I am a PhD candidate in the Anthropology Department at UC Davis with a focus on Paleolithic Archaeology. I am interested in analyzing bone tools, with the attempt to understand the relationship between Neandertal- and modern human-made technologies. I do this taking a holistic approach combining qualitative and quantitative analyses.

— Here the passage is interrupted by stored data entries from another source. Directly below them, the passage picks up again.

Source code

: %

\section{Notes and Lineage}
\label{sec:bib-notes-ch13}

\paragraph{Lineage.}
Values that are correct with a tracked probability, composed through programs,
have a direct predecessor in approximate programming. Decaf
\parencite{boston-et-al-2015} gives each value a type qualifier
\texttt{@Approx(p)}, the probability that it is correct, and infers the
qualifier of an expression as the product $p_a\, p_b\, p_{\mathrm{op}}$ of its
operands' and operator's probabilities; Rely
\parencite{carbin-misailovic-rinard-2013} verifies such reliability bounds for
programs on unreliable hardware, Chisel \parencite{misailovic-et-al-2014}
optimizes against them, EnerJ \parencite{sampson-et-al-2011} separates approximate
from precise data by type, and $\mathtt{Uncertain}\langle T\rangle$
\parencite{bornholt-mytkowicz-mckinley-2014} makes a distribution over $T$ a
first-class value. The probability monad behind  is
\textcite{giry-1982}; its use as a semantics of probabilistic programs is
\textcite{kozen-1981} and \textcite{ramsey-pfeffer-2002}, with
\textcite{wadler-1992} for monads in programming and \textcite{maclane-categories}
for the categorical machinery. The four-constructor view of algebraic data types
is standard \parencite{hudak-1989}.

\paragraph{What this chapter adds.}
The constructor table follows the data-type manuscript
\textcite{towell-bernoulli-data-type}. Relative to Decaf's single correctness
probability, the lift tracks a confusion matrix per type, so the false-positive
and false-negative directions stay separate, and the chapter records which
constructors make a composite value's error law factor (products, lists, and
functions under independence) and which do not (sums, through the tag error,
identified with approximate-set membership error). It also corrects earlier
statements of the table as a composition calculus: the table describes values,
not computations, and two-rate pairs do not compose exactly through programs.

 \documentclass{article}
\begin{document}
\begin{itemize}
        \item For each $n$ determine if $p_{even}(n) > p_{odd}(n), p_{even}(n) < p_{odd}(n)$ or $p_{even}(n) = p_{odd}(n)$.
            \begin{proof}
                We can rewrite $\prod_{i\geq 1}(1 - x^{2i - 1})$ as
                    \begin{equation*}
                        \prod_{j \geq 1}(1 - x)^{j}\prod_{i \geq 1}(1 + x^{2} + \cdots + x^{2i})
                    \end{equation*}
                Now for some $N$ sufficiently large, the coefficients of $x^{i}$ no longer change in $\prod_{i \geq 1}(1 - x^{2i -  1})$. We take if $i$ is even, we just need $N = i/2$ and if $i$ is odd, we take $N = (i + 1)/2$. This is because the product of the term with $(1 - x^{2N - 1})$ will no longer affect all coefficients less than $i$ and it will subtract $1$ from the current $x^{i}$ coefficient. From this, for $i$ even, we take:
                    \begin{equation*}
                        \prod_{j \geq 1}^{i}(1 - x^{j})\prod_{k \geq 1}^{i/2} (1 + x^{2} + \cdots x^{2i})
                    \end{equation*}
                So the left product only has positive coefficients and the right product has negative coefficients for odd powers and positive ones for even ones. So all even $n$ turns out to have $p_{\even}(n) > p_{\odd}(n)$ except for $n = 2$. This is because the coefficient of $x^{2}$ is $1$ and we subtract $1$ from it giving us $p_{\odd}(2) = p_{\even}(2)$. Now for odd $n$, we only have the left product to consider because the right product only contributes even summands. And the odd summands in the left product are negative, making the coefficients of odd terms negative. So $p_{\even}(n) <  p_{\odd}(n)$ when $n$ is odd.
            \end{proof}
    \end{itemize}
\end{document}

My dissertation research utilizes 3-D texture analyses and stereoscopic microscopy to study manufacture, use, and the development of traces found on bones. I have conducted both actualistic and more systematic, controlled experiments to understand how bones wear over time. As an undergrad at UC Davis, I found a Neandertal-made bone tool (lissoir, or smoother), and this discovery led to the formulation of my dissertation. In particular, I'm comparing this tool type in both Neandertal and modern human contexts in an attempt to understand if any relationships exist. My dissertation work has brought me to France, Germany, and Russia where I've studied faunal remains and bone tools from the collections of Abri Peyrony, Pech-de-l’Azé I and IV, Chez Pineau Jonzac, Abri Castanet, Fourneau du Diable, La Ferrassie, Abri Pataud, Grotte d’Isturitz. In addition, I spent about a year developing and implementing my analytical methodology at the Maison Archéologie et Ethnologie, UMR 7055 Prétech Préhistoire et Technology, Nanterre, France and the Max Planck Institute for Evolutionary Anthropology, Department of Human Evolution, Leipzig, Germany.
I've also had the privilege to excavate in France, Israel, and South Africa on sites ranging from the Early Stone Age to the Bronze Age.